### What this task involves
Scan the listing below for the word "improve", then copy each line that has it.

### Data excerpts

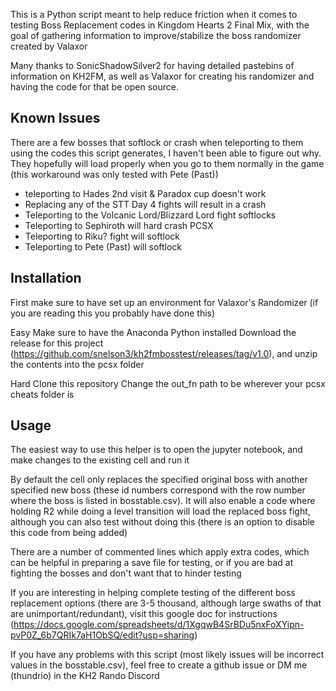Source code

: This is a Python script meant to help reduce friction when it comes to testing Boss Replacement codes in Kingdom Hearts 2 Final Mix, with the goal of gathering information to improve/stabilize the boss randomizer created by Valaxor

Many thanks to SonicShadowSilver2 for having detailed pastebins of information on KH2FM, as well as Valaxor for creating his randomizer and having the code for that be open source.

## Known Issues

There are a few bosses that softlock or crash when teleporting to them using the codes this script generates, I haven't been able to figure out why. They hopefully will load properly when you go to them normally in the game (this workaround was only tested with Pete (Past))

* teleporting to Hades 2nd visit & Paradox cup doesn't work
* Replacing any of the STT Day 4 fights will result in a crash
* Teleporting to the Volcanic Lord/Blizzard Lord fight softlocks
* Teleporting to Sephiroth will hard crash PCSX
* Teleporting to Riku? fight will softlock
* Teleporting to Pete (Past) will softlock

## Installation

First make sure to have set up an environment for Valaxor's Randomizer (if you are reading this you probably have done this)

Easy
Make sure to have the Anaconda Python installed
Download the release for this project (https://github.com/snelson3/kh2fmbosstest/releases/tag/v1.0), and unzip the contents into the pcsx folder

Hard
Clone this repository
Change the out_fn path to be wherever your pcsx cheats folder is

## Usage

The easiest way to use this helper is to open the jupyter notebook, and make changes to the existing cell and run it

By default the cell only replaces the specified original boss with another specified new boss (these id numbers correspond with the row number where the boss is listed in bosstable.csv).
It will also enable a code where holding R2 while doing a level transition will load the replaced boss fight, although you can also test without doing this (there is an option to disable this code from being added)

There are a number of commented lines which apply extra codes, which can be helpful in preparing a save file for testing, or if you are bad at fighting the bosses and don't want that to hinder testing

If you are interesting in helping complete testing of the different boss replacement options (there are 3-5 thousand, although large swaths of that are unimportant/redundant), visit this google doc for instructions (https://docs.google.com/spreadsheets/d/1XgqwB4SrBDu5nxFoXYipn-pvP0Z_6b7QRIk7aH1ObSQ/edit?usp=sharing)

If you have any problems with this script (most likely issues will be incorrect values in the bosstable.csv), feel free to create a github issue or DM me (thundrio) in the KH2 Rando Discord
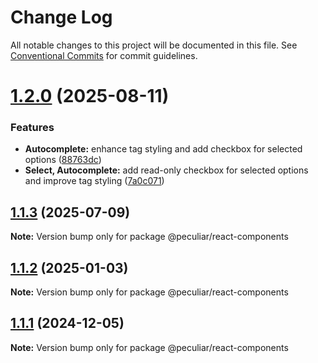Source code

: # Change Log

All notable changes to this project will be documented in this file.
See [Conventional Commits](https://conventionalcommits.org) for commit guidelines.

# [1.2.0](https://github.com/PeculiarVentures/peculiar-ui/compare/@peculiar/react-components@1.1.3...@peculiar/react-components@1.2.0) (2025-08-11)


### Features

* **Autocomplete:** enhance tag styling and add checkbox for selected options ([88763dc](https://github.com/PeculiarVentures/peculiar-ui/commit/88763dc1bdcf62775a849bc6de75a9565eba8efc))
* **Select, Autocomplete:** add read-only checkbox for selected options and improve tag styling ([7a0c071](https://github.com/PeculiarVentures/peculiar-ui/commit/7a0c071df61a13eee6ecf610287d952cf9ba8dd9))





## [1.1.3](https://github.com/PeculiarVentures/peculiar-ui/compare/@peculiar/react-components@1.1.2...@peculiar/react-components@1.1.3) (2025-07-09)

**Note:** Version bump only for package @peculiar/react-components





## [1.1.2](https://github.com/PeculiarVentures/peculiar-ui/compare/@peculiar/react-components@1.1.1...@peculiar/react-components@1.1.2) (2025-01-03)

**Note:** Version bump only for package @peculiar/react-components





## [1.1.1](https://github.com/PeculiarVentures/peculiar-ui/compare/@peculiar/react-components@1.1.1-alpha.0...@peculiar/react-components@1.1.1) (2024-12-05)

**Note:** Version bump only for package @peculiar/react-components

### Response to the exercise
: This is a Python script meant to help reduce friction when it comes to testing Boss Replacement codes in Kingdom Hearts 2 Final Mix, with the goal of gathering information to improve/stabilize the boss randomizer created by Valaxor
* **Select, Autocomplete:** add read-only checkbox for selected options and improve tag styling ([7a0c071](https://github.com/PeculiarVentures/peculiar-ui/commit/7a0c071df61a13eee6ecf610287d952cf9ba8dd9))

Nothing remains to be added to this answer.